HighlightsInHerHair · 01/06/2026 07:31

I knew a family a bit like this. The children fell out with the dad over his remarriage and the thought that they wouldn’t inherit and they had a distant relationship and then he did leave all the money to the children. Such a sad thing but why didn’t he tell them what was in his will?

Because presumably he didn't want to wonder whether they were only keeping in touch with him because of the money

00K · 01/06/2026 07:39

warmsmell · 01/06/2026 07:38

Yes she will inherit unless your dad leaves a will.

Has he made a will?

I don’t know if he has and I wouldn’t ask so I’ll just have to see and expect nothing anyway as pp have said

OP posts:
EnterQueene · 01/06/2026 07:40

Probably. My dad married a woman his own age, but he predeceased her so she inherited.

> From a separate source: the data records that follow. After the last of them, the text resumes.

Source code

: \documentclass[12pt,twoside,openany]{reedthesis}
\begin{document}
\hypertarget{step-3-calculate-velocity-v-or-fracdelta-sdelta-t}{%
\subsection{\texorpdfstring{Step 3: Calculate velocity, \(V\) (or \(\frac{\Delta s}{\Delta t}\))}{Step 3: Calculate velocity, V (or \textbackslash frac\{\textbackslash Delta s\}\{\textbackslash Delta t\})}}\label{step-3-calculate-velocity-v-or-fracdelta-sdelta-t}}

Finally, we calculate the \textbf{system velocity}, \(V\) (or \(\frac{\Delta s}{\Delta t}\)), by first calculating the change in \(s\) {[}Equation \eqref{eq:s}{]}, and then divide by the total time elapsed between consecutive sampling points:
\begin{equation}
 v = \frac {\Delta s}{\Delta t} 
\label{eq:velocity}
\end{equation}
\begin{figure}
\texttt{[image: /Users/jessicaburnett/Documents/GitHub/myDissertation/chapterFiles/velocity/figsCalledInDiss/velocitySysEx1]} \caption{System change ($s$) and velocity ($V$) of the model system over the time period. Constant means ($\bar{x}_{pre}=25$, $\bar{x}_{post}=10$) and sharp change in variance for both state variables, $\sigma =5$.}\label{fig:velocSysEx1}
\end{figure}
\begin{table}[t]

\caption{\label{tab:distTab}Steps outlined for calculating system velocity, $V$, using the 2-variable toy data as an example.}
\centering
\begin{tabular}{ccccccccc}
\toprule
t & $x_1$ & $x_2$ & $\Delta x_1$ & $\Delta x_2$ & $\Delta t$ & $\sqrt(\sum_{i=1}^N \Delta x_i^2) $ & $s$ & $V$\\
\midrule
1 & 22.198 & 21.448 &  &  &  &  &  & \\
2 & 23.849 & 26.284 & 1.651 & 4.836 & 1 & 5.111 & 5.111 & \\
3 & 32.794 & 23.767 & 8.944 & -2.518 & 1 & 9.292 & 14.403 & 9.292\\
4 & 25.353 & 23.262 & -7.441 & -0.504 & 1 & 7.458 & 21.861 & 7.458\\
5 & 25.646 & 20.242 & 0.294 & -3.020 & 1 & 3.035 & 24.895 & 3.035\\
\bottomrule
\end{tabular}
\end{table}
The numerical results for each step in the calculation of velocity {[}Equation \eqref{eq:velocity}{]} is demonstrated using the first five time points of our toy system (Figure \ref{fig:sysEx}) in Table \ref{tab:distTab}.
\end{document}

That said, they had a long and happy marriage & she was a good wife to him. We kept in touch for years, but eventually she moved away and has now met someone else. So yes, me and my sibling never inherited from our father. That is the way of the world. Your parents getting divorced is the bag of crap that just keeps on giving more crap, no getting away from it.

00K · 01/06/2026 07:40

I don’t know anything about their finances. They go on about twelve holidays a year I would say but live in a normal three bed house

OP posts:
00K · 01/06/2026 07:41

EnterQueene · 01/06/2026 07:40

Probably. My dad married a woman his own age, but he predeceased her so she inherited. That said, they had a long and happy marriage & she was a good wife to him. We kept in touch for years, but eventually she moved away and has now met someone else. So yes, me and my sibling never inherited from our father. That is the way of the world. Your parents getting divorced is the bag of crap that just keeps on giving more crap, no getting away from it.

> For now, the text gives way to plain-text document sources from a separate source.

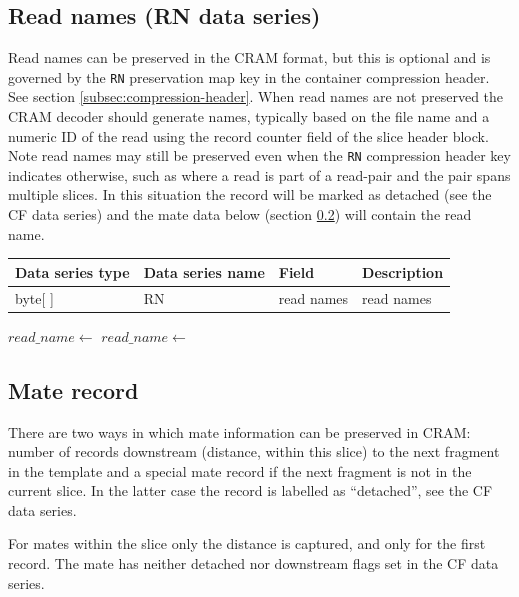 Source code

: \documentclass[a4paper]{article}
\begin{document}
\subsection{Read names (RN data series)}
\label{subsec:names}

Read names can be preserved in the CRAM format, but this is optional and is governed by the \texttt{RN} preservation map key in the container compression header. See section \ref{subsec:compression-header}.
When read names are not preserved the CRAM decoder should generate names, typically based on the file name and a numeric ID of the read using the record counter field of the slice header block.
Note read names may still be preserved even when the \texttt{RN} compression header key indicates otherwise, such as where a read is part of a read-pair and the pair spans multiple slices.
In this situation the record will be marked as detached (see the CF data series) and the mate data below (section \ref{subsec:mate}) will contain the read name.

\begin{tabular}{|>{\raggedright}p{70pt}|>{\raggedright}p{75pt}|>{\raggedright}p{90pt}|>{\raggedright}p{171pt}|}
\hline
\textbf{Data series type} & \textbf{Data series name} & \textbf{Field} & \textbf{Description}\tabularnewline
\hline
byte[ ] & RN & read names & read names\tabularnewline
\hline
\end{tabular}

\vskip 20pt
\begin{algorithmic}[1]
  \State $read\_name \gets$ 
\Else
  \State $read\_name \gets$ 
\EndIf
\Statex
\EndProcedure
\end{algorithmic}

\subsection{\textbf{Mate record}}
\label{subsec:mate}

There are two ways in which mate information can be preserved in CRAM: number of records downstream (distance, within this slice) to the next fragment in the template and a special mate record if the next fragment is not in the current slice.
In the latter case the record is labelled as ``detached'', see the CF data series.

For mates within the slice only the distance is captured, and only for the first record.  The mate has neither detached nor downstream flags set in the CF data series.
\end{document}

Yes I’ve wondered if we will keep in touch when he dies, I’ve known her ten years and get on with her

OP posts:
00K · 01/06/2026 07:41

00K · 01/06/2026 07:40

I don’t know anything about their finances. They go on about twelve holidays a year I would say but live in a normal three bed house

Also she hasn’t worked since she was 40

OP posts:
AndIRanSoFaraway · 01/06/2026 07:42

My widowed dad remarried- not a particularly younger woman. He died, she's still going. I don't expect i'll see a penny of what my dad and my mum worked for.

00K · 01/06/2026 07:42

And she doesn’t have kids but has nieces and nephews

OP posts:
MayaLui · 01/06/2026 07:42

Outrageous that people are telling you to live your life as if it doesn't matter or that it's a crime to even ask when the main source of wealth for most people these days is family wealth. Not many people are self made in the current economy, most people you know was wealthy or even middle class are so because they have inherited or been gifted money. It does matter, a lot! But yes op unless he made a will to the contrary it will automatically pass to her.

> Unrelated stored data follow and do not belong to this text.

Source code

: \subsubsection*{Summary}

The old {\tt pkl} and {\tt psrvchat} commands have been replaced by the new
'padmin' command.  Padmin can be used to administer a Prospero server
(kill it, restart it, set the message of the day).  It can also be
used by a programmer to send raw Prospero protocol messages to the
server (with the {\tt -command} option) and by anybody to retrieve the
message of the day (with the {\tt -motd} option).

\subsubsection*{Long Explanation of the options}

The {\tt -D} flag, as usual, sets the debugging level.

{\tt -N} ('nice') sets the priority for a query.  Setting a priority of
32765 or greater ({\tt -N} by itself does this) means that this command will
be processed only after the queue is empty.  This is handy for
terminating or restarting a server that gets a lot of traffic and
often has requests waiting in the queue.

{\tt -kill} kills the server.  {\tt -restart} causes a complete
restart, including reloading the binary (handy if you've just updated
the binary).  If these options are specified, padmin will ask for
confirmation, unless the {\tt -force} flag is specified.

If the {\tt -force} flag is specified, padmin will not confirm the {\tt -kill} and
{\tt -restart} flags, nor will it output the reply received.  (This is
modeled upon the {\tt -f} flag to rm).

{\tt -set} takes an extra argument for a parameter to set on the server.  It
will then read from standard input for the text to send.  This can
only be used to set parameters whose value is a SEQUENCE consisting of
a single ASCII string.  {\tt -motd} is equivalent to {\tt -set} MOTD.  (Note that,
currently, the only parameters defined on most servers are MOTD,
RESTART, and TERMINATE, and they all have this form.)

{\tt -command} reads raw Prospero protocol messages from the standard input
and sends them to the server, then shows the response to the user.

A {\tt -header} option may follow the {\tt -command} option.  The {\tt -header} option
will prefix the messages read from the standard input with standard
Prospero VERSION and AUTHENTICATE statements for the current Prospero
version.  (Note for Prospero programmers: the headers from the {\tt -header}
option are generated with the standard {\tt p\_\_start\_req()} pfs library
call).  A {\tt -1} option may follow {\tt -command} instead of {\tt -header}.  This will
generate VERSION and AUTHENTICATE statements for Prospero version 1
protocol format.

TFImBackIn · 01/06/2026 07:42

ThejoyofNC · 01/06/2026 07:29

I don't see what business that is of yours?

Oh ffs, don't be ridiculous!

AtlasPine · 01/06/2026 07:45

Care costs for a dementia patient can be around £2500 a week so many of us will either spend our middle years looking after our parents literally full time or not inheriting anything. These numbers are growing hugely and there will be less and less provided by social care for anyone who has any assets at all. So inheritance for many will be a thing of the past if they want to keep working and living without full time caring responsibilities.

ReleaseTheDucksOfWar · 01/06/2026 07:45

00K · 01/06/2026 07:33

I’m not grabby. I only just realised this and was pondering it. Jesus

People are extremely peculiar about this.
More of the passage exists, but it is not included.